Posté par MpM, le 25 décembre 2018

De Fireworks de Akiyuki Shimbo et Nobuyuki Takeuchi le 3 janvier à Mirai de Mamoru Hosoda le 26 décembre, le cinéma d'animation n'aura pas beaucoup quitté l'affiche en 2018. Cette année aura d'ailleurs été exceptionnelle à plusieurs titres pour les films animés.

C'était en effet la première fois, en février dernier, qu'un court métrage d'animation était couronné par un Grand Prix à Clermont Ferrand (Vilaine fille d'Ayce Kartal, en compétition nationale). Pour la première fois également, un film réalisé en stop-motion remportait quelques jours plus tard le prestigieux Ours d'argent de la meilleure mise en scène à Berlin (L'île aux chiens de Wes Anderson). Deux récompenses ultra-symboliques qui prouvent que les mentalités changent, les barrières tombent, les préjugés reculent. Breaking news : le cinéma d'animation est avant tout du cinéma, et ça commence à se savoir !

En force à Cannes


A Cannes, festival réputé frileux pour tout ce qui n'est pas prise de vue réelle, l'animation semblait d'ailleurs être partout (et pas seulement dans les programmes de courts métrages !) : en compétition dans les sections parallèles (Chris the Swiss d'Anja Kofmel à la Semaine de la Critique, Samouni Road de Stefano Savona et Mirai de Mamoru Hosoda à la Quinzaine), en séance spéciale à l'officielle (Another day of life de Raúl de la Fuente et Damian Nenow), mais aussi en guest star dans plusieurs films de la sélection officielle, à l'image de Leto de Kirill Serebrennikov, Under the silver lake de David Robert Mitchell et The house that Jack built de Lars von Trier. En touches légères, pour l'humour ou la dérision, l'animation apportait cette année une grosse dose de liberté à des films en quête de singularité formelle.

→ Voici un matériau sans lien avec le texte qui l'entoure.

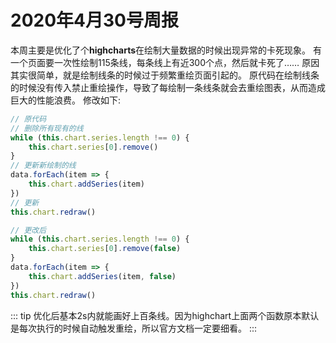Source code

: # 2020年4月30号周报

本周主要是优化了个**highcharts**在绘制大量数据的时候出现异常的卡死现象。
有一个页面要一次性绘制115条线，每条线上有近300个点，然后就卡死了……
原因其实很简单，就是绘制线条的时候过于频繁重绘页面引起的。
原代码在绘制线条的时候没有传入禁止重绘操作，导致了每绘制一条线条就会去重绘图表，从而造成巨大的性能浪费。
修改如下: 
```js
// 原代码
// 删除所有现有的线
while (this.chart.series.length !== 0) {
    this.chart.series[0].remove()
}
// 更新新绘制的线
data.forEach(item => {
    this.chart.addSeries(item)
})
// 更新
this.chart.redraw()

// 更改后
while (this.chart.series.length !== 0) {
    this.chart.series[0].remove(false)
}
data.forEach(item => {
    this.chart.addSeries(item, false)
})
this.chart.redraw()
```

::: tip
优化后基本2s内就能画好上百条线。因为highchart上面两个函数原本默认是每次执行的时候自动触发重绘，所以官方文档一定要细看。
:::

Pour ce qui est de l'offre en salles, là encore 2018 aura été riche et éclectique, offrant des longs métrages pour tous les goûts, et moins de suites ou de reboots qu'en 2017, même si ceux-ci sont assez incontournables dans le marché du cinéma contemporain. Le plus notable dans le domaine fut évidemment Les indestructibles 2 de Brad Bird, 14 ans après le premier volet, mais on peut aussi citer Maya l'abeille 2, les jeux du miel de Noel Cleary et Sergio Delfino, Tad et Le secret du roi Midas de Enrique Gato et David Alonso, et bien sûr le nouveau volet des aventures d'Astérix et Obélix, Le Secret de la potion magique, par Alexandre Astier et Louis Clichy. Côté adaptation, difficile de faire l'impasse sur Croc-blanc d'Alexandre Espigares qui redonne vie au héros de Jack London avec l'un des plus gros budgets du cinéma français de l'année.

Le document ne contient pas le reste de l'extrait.